Performance Evaluation of Otsu and Sauvola Thresholding for Structured Document Binarization
DOI:
https://doi.org/10.15294/sji.v13i1.40245Keywords:
Image thresholding, Otsu, Sauvola, Clahe, Document scannedAbstract
Purpose: Digitizing public administration records, particularly structured forms such as the Transport of Plants and Wildlife Abroad (Surat Angkut Tumbuhan dan Satwa Liar Luar Negeri / SATS-LN), necessitates meticulous preparation for precise subsequent analysis. Most of the photos in the SATS-LN archives are scanned, and they have inconsistent lighting, varying resolution, and background noise, which makes it difficult to separate the text from the backdrop and read it clearly. This work identifies the optimal SATS-LN binarization approach for preserving textual structure and suppressing background artifacts.
Methods: A four-stage pipeline is used. First, Detectron2 localizes seven important SATS-LN fields. Second, binarization is investigated with global Otsu and adaptive Sauvola thresholding under three parameter configurations. Third, following binarization, Contrast-Limited Adaptive Histogram Equalization (CLAHE) boosts local contrast. Finally, Peak Signal-to-Noise Ratio (PSNR), Structural Similarity Index Measure (SSIM), Difference from Reference for Distortion (DRD), Precision, Recall, F1-score, and Foreground Ratio are assessed on 200 annotated SATS-LN documents (150 scanner-based/DOC and 50 camera captured/CAM).

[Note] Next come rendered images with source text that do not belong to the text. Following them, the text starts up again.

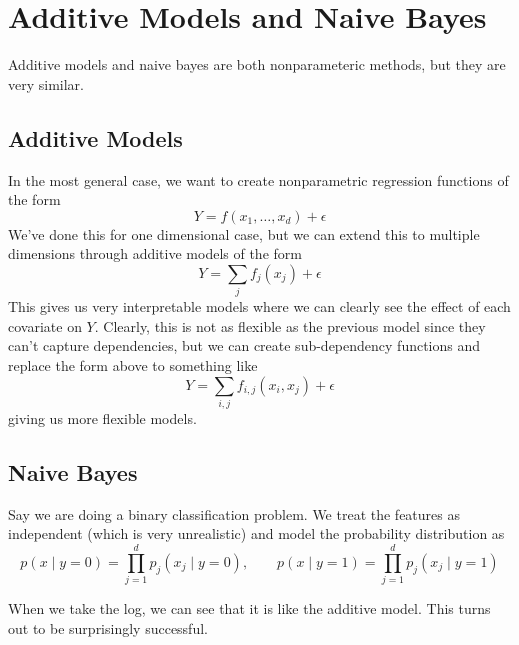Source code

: \section{Additive Models and Naive Bayes}

  Additive models and naive bayes are both nonparameteric methods, but they are very similar. 

\subsection{Additive Models}

  In the most general case, we want to create nonparametric regression functions of the form 
  \begin{equation}
    Y = f(x_1, \ldots, x_d) + \epsilon 
  \end{equation}
  We've done this for one dimensional case, but we can extend this to multiple dimensions through additive models of the form 
  \begin{equation}
    Y = \sum_j f_j (x_j)  + \epsilon
  \end{equation}
  This gives us very interpretable models where we can clearly see the effect of each covariate on $Y$. Clearly, this is not as flexible as the previous model since they can't capture dependencies, but we can create sub-dependency functions and replace the form above to something like 
  \begin{equation}
    Y = \sum_{i, j} f_{i, j} (x_i, x_j) + \epsilon
  \end{equation}
  giving us more flexible models. 

\subsection{Naive Bayes} 

  Say we are doing a binary classification problem. We treat the features as independent (which is very unrealistic) and model the probability distribution as 
  \begin{equation}
    p(x \mid y = 0) = \prod_{j=1}^d p_j (x_j \mid y = 0), \qquad p(x \mid y = 1) = \prod_{j=1}^d p_j (x_j \mid y = 1)
  \end{equation}

  When we take the log, we can see that it is like the additive model. This turns out to be surprisingly successful.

Result: The acquisition domain and assessment model affect binarization performance on 200 SATS-LN documents (150 DOC scans and 50 CAM images). Global Otsu_T10 has the highest median PSNR (21.19 dB) and the lowest median MSE (494.69), indicating a visually cleaner background. However, segmentation-based metrics show better stroke preservation with Sauvola, as Sauvola_k05 has the strongest DOC text–background separation (F1 = 0.938). In the CAM domain, where illumination variability dominates, Sauvola performs better across structural and segmentation indicators, with Sauvola_k04 performing best overall (F1 = 0.980) and mitigating the over-segmentation tendency of strict global thresholds. The Sauvola window (25x25) and CLAHE clip limit (1.0) results suggest using Sauvola_k05 for DOC and Sauvola_k04 for CAM to preserve text integrity and reduce background artifacts.
Novelty: This study presents a novel field-level binarization assessment that combines automated cropping and ground-truth evaluation, providing practical guidance for robust preprocessing that supports scalable, reliable, and cross-device public document digitization.